Thirty days pass and many of the participants are left with a tangled mess of hair on their face. Some even have collected what amounts to a gourmet feast of food crumbs in their beard. What now? The first step is to wash your beard more often, if there is indeed that much food in it.

After that’s completed, some men will take the easy way out by shaving off all the hair that adorns their face. Others though? They are simply left staring in the mirror, dreaming of the clean shave they once had.

It’s time to get creative. It’s time to give the grandparents something to talk about at those inevitable family gatherings aside from their reverse mortgage. From baseball player to actor, take advantage of your face full of hair and mold into one of these five styles based on famous men in history. Bring a trend back or join in an already growing one, you make the call.

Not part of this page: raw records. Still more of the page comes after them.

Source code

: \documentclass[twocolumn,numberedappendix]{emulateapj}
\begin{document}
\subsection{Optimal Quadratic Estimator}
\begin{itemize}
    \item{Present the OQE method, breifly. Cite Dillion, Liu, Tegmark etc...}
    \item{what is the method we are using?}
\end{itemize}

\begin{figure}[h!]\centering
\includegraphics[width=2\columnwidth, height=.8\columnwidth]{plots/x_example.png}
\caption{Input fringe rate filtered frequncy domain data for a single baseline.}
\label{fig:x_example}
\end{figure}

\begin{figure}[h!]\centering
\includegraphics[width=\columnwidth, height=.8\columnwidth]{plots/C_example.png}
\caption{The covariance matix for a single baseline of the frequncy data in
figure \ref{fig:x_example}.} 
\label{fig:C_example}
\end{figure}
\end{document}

The Sports Star and his Handlebars


Rollie Fingers was an All-Star pitcher for the Oakland A’s in the 1970’s. The handlebar mustache gained popularity in the 70’s thanks in large part to Mr. Fingers. The style has reappeared as of late, thanks to the hipsters and their love of making everything that was old new again. Snidely Whiplash would be proud.

That’s One Thick Mustache

photo: wikimedia.comons

Groucho Marx. The man whose face has spawned million of fake mustache disguises over the years. Why? Because his mustache was fake as well. For comedic effect, grease paint was applied onto his mustache and eyebrows to make them appear thicker. It wouldn’t surprise me if the thick mustache, essentially a giant face prop, one day became a popular choice among men as a facial style of the future. Use the end of No-Shave November to be the first of your friends to bring back this style.

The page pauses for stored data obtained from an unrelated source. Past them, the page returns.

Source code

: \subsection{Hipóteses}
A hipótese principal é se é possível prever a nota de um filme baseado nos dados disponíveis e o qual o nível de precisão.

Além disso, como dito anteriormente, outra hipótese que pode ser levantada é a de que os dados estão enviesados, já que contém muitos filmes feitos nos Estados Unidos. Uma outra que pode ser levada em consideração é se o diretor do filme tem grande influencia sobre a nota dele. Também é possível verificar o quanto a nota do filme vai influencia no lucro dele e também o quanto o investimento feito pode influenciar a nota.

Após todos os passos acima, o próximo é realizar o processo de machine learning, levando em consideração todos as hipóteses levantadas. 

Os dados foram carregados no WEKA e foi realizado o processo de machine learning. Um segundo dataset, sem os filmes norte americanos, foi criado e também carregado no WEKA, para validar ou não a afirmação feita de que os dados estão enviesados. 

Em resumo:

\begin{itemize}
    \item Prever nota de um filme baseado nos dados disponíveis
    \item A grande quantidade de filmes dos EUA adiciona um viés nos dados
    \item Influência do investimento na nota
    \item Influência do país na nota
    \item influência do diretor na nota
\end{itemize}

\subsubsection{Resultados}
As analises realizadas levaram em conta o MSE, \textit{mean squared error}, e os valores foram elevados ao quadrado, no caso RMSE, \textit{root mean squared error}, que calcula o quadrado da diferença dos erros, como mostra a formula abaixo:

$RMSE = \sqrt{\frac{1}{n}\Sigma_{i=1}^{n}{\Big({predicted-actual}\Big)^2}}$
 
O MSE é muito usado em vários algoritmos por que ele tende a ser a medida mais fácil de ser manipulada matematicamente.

A Man and His Massive Sideburns

Legendary Civil War General Ambrose Burnside. It fact, it is said that the term “sideburns” was coined after this man’s incredible looking facial hair. Burnside may have failed as a Union general in the Civil War but this look, sometimes referred to as “the mutton chop” look, is still a favorite among men, if only for a few minutes while in the process of shaving their beard.

Time to get Serious


Tom Selleck played Magnum on the hit 1980’s television show Magnum, P.I. Even though the mustache was a popular style in the 1970’s, Selleck carried a more “respectable while being hip” vibe about him, thus creating a generation of men in their 30’s rockin’ the ‘stache, a style that is still prevalent today. Go ahead. Give it a try. Just look at yourself in a mirror first. Sometimes the mustache look doesn’t work.

The Modern Professional

photo: wikimedia.commons

The close beard, as evidenced here on the face of actor Ryan Gosling, is slowly becoming the new norm in many work environments across the United States. Though a clean-shaven look is still preferred, the close beard is a style that is on the rise. The close beard allows for the man to be well-groomed and professional while at the same time having the freedom to choose his style of facial hair.